Boy, Will Spell-Check Like This Entry

An interesting line of questioning struck me today.

I’ve already pondered the relative merits of rabbits and smeerps. Today, though, it occurred to me that I’m not sure the goblins in my fantasy world are so similar to the goblin archetype – what there is of a goblin archetype, anyway – that calling them that is the best option. So: calling a goblin a smeerp?
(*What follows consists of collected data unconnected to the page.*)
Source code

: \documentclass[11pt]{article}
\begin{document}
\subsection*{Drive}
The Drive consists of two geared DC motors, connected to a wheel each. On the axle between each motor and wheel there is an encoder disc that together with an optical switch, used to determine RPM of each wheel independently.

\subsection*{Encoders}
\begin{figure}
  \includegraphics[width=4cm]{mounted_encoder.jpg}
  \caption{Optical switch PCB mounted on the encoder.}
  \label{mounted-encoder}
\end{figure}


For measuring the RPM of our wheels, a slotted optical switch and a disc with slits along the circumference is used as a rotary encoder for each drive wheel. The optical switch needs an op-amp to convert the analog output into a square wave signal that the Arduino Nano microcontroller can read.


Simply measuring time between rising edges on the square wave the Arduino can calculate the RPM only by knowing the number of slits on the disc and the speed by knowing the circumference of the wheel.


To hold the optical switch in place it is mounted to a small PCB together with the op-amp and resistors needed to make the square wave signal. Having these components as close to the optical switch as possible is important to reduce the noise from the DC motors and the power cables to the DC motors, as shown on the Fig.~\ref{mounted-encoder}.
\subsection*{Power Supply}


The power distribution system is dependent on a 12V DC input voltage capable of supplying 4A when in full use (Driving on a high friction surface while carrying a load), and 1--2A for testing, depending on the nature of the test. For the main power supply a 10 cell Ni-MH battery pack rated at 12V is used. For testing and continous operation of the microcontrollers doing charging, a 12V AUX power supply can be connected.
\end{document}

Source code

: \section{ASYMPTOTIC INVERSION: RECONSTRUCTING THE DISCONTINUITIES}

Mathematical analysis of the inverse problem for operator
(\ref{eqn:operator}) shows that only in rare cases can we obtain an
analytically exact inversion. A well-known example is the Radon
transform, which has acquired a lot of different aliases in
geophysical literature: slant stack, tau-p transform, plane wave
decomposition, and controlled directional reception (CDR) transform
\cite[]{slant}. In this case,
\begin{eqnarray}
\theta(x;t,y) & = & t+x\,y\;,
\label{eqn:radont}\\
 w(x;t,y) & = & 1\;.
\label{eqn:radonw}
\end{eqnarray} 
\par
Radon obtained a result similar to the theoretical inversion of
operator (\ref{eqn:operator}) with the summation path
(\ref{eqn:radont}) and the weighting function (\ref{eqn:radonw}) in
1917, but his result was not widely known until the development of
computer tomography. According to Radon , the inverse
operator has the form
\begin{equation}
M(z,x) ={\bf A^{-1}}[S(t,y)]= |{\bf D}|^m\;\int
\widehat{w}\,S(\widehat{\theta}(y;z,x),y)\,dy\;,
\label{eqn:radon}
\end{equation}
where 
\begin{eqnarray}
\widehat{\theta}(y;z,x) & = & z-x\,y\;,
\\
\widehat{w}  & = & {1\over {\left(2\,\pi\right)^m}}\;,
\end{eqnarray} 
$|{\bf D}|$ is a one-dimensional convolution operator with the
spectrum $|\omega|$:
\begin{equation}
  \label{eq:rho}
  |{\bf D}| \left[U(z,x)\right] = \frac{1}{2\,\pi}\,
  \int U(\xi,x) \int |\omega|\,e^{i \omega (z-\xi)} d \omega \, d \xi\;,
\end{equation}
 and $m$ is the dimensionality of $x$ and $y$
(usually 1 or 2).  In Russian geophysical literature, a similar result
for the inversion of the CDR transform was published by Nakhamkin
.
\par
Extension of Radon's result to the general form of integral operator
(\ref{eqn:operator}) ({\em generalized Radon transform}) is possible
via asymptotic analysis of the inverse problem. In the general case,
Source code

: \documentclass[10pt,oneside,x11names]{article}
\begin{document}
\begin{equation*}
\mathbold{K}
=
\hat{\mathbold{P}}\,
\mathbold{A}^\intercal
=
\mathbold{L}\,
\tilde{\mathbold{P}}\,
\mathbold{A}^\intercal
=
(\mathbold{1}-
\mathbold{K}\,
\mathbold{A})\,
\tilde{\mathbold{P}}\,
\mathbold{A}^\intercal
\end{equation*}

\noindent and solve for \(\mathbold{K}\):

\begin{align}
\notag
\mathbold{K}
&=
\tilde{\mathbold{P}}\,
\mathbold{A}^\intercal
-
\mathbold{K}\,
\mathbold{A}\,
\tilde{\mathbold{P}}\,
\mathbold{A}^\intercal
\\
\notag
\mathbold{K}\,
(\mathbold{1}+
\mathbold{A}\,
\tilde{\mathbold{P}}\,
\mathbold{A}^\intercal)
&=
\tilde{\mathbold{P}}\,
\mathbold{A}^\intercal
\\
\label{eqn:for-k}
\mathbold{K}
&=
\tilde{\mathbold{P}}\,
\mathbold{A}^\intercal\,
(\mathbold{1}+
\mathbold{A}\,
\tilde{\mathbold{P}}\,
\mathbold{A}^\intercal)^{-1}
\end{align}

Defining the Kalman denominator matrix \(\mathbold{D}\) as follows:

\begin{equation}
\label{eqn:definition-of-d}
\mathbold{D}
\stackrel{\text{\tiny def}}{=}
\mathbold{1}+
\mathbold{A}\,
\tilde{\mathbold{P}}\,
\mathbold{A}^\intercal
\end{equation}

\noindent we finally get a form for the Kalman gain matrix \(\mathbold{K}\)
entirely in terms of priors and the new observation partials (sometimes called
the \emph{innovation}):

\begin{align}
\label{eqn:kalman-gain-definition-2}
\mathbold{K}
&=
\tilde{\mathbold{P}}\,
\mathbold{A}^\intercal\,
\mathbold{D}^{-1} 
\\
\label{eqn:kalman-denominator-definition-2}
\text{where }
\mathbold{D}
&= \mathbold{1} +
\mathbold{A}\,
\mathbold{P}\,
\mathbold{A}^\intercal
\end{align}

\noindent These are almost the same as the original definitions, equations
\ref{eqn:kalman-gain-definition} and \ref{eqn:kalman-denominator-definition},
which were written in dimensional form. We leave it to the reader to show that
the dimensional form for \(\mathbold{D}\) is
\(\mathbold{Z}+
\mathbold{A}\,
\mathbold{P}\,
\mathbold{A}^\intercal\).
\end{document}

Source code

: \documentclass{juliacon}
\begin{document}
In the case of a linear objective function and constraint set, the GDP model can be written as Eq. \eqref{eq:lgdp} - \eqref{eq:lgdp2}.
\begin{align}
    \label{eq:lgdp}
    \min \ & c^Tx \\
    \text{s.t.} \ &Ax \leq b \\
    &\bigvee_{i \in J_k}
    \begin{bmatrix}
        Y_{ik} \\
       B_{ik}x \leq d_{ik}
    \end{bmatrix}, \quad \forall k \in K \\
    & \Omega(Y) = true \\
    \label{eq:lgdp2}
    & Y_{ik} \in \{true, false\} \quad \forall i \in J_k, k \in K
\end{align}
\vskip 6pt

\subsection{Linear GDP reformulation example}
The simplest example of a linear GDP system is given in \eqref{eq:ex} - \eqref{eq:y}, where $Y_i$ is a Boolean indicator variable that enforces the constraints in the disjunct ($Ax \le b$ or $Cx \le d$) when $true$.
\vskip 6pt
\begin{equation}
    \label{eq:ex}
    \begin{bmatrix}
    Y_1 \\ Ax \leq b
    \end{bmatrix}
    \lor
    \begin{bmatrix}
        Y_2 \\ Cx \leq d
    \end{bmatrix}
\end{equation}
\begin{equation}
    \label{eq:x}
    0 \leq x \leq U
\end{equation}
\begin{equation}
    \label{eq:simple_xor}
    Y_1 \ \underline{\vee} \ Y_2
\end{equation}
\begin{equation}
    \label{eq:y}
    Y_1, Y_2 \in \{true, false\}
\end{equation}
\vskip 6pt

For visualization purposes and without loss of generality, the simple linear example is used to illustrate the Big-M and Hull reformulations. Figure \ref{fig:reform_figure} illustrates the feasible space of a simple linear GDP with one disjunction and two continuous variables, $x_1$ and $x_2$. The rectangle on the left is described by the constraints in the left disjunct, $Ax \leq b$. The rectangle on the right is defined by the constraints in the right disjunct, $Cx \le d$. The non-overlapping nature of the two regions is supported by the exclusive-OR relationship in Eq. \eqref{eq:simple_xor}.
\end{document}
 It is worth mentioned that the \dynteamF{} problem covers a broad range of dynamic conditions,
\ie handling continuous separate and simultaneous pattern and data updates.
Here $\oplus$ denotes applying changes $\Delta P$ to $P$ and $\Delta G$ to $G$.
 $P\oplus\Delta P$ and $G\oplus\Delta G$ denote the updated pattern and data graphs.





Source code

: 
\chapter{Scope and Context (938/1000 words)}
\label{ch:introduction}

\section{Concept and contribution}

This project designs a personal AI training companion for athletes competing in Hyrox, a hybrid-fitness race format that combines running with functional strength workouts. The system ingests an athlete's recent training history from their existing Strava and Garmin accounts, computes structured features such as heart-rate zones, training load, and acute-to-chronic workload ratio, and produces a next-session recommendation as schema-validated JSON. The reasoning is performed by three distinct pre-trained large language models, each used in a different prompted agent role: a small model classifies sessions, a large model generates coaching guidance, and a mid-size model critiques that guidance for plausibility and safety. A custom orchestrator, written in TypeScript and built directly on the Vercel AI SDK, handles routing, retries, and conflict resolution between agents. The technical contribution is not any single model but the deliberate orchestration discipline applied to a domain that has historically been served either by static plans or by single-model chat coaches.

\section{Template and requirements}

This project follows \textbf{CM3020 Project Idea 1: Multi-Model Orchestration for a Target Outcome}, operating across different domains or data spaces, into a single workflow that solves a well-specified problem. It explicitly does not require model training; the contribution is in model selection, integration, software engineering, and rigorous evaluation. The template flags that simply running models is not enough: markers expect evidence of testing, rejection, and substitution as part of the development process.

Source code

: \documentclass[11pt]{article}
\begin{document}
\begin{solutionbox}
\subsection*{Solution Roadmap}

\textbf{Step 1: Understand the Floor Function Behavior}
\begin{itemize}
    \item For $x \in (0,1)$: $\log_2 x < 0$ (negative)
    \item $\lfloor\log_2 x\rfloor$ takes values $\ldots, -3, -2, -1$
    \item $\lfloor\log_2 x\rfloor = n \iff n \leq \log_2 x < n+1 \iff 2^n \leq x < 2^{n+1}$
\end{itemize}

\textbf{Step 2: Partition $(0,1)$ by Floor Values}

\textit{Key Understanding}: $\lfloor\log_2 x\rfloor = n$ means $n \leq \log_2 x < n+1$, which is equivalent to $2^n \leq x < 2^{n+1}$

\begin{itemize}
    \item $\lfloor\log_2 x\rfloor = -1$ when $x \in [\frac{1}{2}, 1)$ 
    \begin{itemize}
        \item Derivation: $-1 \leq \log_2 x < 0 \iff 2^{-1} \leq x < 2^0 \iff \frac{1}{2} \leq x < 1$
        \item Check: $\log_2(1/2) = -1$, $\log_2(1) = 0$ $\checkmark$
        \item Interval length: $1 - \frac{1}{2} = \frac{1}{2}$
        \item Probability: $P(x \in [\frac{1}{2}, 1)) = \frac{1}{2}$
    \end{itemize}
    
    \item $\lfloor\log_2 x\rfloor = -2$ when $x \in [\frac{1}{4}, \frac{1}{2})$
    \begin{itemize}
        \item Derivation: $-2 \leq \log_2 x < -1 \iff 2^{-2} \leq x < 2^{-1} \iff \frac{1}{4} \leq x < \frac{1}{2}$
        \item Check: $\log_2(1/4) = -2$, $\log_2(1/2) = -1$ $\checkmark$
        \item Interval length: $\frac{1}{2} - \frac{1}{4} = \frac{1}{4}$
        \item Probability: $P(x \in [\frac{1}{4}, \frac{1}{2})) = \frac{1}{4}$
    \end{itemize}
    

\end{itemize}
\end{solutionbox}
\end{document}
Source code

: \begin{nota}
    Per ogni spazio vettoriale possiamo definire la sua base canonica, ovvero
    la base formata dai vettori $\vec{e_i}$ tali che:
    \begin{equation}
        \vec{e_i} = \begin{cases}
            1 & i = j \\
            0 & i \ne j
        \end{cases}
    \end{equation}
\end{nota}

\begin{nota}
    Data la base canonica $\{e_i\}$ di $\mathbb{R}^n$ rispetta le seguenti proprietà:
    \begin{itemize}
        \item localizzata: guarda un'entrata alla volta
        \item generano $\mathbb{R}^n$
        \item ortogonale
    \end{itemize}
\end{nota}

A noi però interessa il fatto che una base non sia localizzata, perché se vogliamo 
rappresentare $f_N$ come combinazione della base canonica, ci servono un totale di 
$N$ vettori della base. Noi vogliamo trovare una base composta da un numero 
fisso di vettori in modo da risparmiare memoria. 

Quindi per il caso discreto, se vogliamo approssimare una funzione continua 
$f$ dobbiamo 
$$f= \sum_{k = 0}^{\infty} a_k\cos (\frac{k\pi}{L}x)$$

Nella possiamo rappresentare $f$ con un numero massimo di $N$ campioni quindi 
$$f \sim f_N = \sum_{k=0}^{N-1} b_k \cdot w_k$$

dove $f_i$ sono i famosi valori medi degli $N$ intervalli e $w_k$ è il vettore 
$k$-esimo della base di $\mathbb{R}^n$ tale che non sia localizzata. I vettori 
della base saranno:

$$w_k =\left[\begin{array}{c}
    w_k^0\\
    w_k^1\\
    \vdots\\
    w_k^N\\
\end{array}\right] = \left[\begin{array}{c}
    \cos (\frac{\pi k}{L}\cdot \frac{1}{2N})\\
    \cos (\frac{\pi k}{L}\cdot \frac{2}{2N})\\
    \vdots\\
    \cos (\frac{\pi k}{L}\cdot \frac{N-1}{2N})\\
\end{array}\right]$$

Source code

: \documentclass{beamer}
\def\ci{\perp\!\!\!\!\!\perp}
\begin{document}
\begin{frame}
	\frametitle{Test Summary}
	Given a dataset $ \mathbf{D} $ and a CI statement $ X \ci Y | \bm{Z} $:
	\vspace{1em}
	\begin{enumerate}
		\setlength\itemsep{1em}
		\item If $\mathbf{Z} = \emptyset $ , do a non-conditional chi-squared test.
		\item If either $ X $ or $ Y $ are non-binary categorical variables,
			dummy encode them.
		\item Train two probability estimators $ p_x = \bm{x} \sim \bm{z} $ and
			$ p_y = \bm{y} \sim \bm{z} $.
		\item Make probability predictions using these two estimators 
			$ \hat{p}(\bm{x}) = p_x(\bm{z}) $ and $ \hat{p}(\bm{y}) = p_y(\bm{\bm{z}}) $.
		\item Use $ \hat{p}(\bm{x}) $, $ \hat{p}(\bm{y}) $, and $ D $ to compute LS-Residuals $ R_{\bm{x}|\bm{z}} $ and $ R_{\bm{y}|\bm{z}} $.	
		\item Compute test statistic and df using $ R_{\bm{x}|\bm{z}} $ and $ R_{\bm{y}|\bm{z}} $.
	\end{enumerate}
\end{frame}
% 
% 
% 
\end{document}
This is a slightly nerve-wracking idea, because my fantasy world includes my own versions of a number of common fantasy species, including elves and dragons, as well as original species that have names I made up because they don’t approximate any fantastical creatures I know of. Calling goblins smeerps could be a slippery slope. While readers are unlikely, in my case, to say, “Hey, those smeerps are totally just goblins with a different name!”, it’s quite possible they would say, “Hey, those eerps* are totally just elves with a different name!” In a few cases, it would be just absurd. No matter how different its powers and behavior might be, a horse with a horn in the middle of its forehead is a unicorn, and to call it otherwise invites ridicule.

I’ve read fantasy that included monsters that were definitely orcs or goblins but were called Nar’kizul or Ur-gizen or whatever, and I’m not sure it added much to the story. On the other hand, I don’t want readers’ minds drifting in the direction of, say, the Gringotts goblins, or even the awesometastic Labyrinth goblins, while reading my stories.

So, something I’m thinking of at the moment.

*Because of the eers. Get it?

5 thoughts on “Boy, Will Spell-Check Like This Entry

  • What about gnomes, gremlins, kobolds, imps, etc.? Words that can mean “goblin” more or less but don’t come packaged with a ton of preconceptions?

    Or–I’m not sure about this, I’m making it up just now–what about deriving a plausible in-story word that sounds similar, like, I don’t know, “gobbies?” It’ll be obvious that it’s a play off “goblin,” but perhaps readers’ overall impression will be of “creatures like goblins but unique to this story?” Maybe?

  • Hmm, I can see what you mean about goblin – but if you define what your goblins are like right away, I don’t think it would be a serious problem.

    Alternately, you could always go with “orc” (which the OED defines as “a devouring monster; an ogre; spec. a member of an imaginary race of subhuman creatures, small and human-like in form but having ogreish features and warlike, malevolent characters” – and it more-or-less meant this even before Tolkien, although I’m not sure about the warlike.) By doing that you are certainly not going to escape the shadow of Tolkien, but to be fair if you’re going to write about elves, that’s sort of a given.

    A new word I learned recently and was used to great success in the Lois Bujold series I’ve been reading is “bogle,” which the OED says is “a phantom causing fright; a goblin, bogy, or spectre of the night; an undefined creature of superstitious dread. (Usually supposed to be black, and to have something of human attributes, though spoken of as it.) Also, applied contemptuously to a human being who is ‘a fright to behold’.”

    My school of thought, as long as you are using traditional folkloric creatures, is to choose a word with a real etymology rather than something that just sounds good! That’s really where “smeerp” goes afoul.